I am analyzing parsed/segmented foreign language (simplified Chinese) text documents with R's stm
to leverage the package's plotting environment. I did not use the package's built-in text processing function as it currently does not support handling Chinese text; however, after I successfully prepared the data (which requires documents
and vocab
in lda
format combined with the original meta data of the same row length) and fitted the model, the plot()
function threw me an error message, plausibly owing to some encoding issues at the preprocessing stage:
Error in nchar(text) : invalid multibyte string, element 1
Following the suggestion from some previous threads, I applied the encoding functions from stringi
and utf8
to encode the vocab
to UTF-8 and re-plot the estimation result again, but it returned the same error. I'm wondering what's going on with the encoding and if such error is fixable because the stm
uses the base R's plotting function and the latter should have no problem with displaying foreign language text. (note that I have re-set the language locale to "Chinese" ((Simplified)_China.936) before pre-processing the raw text)
It will be really appreciated if someone could enlighten me on this.

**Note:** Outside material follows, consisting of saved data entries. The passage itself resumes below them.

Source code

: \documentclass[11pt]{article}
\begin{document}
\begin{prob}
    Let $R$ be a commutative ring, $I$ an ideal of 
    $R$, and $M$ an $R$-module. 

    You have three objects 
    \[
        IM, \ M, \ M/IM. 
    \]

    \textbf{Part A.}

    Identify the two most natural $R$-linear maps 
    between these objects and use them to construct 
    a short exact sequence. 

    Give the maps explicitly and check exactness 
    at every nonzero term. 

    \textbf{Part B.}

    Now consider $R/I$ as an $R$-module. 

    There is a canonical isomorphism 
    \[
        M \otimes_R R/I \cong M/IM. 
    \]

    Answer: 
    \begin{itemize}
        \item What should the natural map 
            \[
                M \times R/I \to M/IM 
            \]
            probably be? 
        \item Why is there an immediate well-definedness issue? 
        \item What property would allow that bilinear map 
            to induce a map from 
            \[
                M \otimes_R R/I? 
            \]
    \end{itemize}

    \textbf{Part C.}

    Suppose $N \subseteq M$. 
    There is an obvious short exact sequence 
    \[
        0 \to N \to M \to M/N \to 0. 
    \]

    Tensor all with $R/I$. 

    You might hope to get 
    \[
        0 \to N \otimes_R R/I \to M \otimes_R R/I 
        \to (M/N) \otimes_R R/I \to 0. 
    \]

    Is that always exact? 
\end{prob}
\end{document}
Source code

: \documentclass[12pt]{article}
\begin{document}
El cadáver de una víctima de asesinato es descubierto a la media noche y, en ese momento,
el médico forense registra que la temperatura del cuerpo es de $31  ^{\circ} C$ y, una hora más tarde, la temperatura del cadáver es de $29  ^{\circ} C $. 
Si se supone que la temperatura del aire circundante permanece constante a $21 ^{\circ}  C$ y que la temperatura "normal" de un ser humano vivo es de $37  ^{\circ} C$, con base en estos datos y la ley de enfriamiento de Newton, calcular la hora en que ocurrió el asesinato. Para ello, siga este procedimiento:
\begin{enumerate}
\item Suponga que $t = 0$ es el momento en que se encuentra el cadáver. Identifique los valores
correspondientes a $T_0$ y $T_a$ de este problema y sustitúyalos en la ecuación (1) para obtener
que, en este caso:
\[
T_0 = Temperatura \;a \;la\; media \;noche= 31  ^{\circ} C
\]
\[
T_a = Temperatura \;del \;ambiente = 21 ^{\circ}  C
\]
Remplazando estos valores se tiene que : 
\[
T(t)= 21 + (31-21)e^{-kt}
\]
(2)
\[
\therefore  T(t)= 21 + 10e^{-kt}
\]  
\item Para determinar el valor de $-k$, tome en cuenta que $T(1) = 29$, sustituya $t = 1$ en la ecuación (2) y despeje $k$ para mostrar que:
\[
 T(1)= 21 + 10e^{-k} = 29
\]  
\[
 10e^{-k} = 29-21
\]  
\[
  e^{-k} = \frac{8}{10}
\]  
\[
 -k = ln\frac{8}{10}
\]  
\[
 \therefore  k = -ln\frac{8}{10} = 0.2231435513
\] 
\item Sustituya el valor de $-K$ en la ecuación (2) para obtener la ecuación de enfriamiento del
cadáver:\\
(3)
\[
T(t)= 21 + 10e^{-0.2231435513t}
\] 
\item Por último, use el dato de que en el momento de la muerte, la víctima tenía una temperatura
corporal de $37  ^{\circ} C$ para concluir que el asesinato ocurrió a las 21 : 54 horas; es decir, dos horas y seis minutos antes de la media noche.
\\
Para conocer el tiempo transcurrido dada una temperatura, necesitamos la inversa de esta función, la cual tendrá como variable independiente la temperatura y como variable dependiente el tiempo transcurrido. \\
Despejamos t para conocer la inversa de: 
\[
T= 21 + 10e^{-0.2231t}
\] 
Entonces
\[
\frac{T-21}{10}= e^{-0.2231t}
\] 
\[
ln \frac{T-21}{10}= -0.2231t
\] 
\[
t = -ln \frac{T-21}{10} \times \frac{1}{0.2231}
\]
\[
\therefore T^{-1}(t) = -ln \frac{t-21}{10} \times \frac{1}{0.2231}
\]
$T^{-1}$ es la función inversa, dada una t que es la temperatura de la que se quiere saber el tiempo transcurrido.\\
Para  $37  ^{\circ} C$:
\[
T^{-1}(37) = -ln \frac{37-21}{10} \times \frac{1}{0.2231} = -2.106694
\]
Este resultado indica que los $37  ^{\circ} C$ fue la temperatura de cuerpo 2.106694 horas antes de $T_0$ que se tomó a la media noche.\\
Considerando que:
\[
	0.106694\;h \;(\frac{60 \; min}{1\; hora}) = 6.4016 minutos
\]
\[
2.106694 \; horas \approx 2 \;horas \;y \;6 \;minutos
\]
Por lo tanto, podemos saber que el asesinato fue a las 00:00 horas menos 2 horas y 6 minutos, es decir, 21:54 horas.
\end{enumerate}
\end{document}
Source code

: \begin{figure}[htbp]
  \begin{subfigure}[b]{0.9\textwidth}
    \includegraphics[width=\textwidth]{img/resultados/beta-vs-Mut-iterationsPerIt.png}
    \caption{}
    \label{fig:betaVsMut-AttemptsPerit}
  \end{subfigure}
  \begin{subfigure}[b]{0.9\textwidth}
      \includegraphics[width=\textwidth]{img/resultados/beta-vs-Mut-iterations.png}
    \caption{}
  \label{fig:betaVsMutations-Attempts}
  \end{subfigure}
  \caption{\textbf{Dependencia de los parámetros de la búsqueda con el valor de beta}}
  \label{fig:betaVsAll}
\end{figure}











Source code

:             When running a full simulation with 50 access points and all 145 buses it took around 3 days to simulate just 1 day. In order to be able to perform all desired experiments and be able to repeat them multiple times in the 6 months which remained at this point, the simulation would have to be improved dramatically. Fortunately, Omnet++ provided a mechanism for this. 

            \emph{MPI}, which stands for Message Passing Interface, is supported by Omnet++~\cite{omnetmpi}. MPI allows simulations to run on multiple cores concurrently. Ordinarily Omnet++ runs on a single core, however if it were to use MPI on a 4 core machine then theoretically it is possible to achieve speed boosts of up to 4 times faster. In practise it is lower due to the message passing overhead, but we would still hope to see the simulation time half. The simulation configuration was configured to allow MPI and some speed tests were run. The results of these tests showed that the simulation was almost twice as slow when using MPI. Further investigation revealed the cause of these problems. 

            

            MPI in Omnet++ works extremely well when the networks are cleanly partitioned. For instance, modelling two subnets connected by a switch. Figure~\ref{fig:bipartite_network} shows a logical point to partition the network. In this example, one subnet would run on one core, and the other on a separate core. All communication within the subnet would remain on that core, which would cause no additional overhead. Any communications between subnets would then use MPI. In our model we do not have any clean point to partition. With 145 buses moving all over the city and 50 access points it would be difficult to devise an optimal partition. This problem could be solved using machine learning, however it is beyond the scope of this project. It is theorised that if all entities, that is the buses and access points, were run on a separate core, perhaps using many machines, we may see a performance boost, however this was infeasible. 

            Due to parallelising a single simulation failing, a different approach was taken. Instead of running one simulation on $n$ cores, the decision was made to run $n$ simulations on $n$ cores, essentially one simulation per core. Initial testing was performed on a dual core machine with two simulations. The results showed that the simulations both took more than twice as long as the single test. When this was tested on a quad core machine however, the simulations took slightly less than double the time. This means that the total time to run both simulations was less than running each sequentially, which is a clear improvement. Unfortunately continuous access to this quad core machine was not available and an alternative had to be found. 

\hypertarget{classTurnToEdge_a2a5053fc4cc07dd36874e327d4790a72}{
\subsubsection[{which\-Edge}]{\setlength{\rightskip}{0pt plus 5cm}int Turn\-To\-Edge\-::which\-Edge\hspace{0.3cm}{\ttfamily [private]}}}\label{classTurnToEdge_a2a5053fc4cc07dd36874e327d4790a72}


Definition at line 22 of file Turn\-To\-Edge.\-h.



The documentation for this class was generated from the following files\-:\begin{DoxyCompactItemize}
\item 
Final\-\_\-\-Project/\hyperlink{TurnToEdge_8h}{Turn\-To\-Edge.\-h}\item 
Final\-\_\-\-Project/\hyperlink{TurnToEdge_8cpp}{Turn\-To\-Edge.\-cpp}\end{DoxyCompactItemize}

My code is provided at below.
Sys.setlocale("LC_ALL","Chinese") # set locale to simplified Chinese to render the text file
# install.packages("stm")
require(stm)
con1 <- url("https://www.dropbox.com/s/tldmo7v9ssuccxn/sample_dat.RData?dl=1")
load(con1)
names(sample_dat) # sample_dat is the original metadata and is reduced to only 3 columns
con2 <- url("https://www.dropbox.com/s/za2aeg0szt7nssd/blog_lda.RData?dl=1")
load(con2)
names(blog_lda) # blog_lda is a lda type object consists of documents and vocab
# using the script from stm vignette to prepare the data
out <- prepDocuments(blog_lda$documents, blog_lda$vocab, sample_dat)
docs <- out$documents
vocab <- out$vocab
meta <- out$meta
# estimate a 10-topic model for the ease of exposition
PrevFit <- stm(documents = docs, vocab = vocab, K = 10, prevalence =~ sentiment + s(day), max.em.its = 100, data = meta, init.type = "Spectral")
# model converged at the 65th run
# plot the model
par(mar=c(1,1,1,1))
plot(PrevFit, type = "summary", xlim = c(0, 1))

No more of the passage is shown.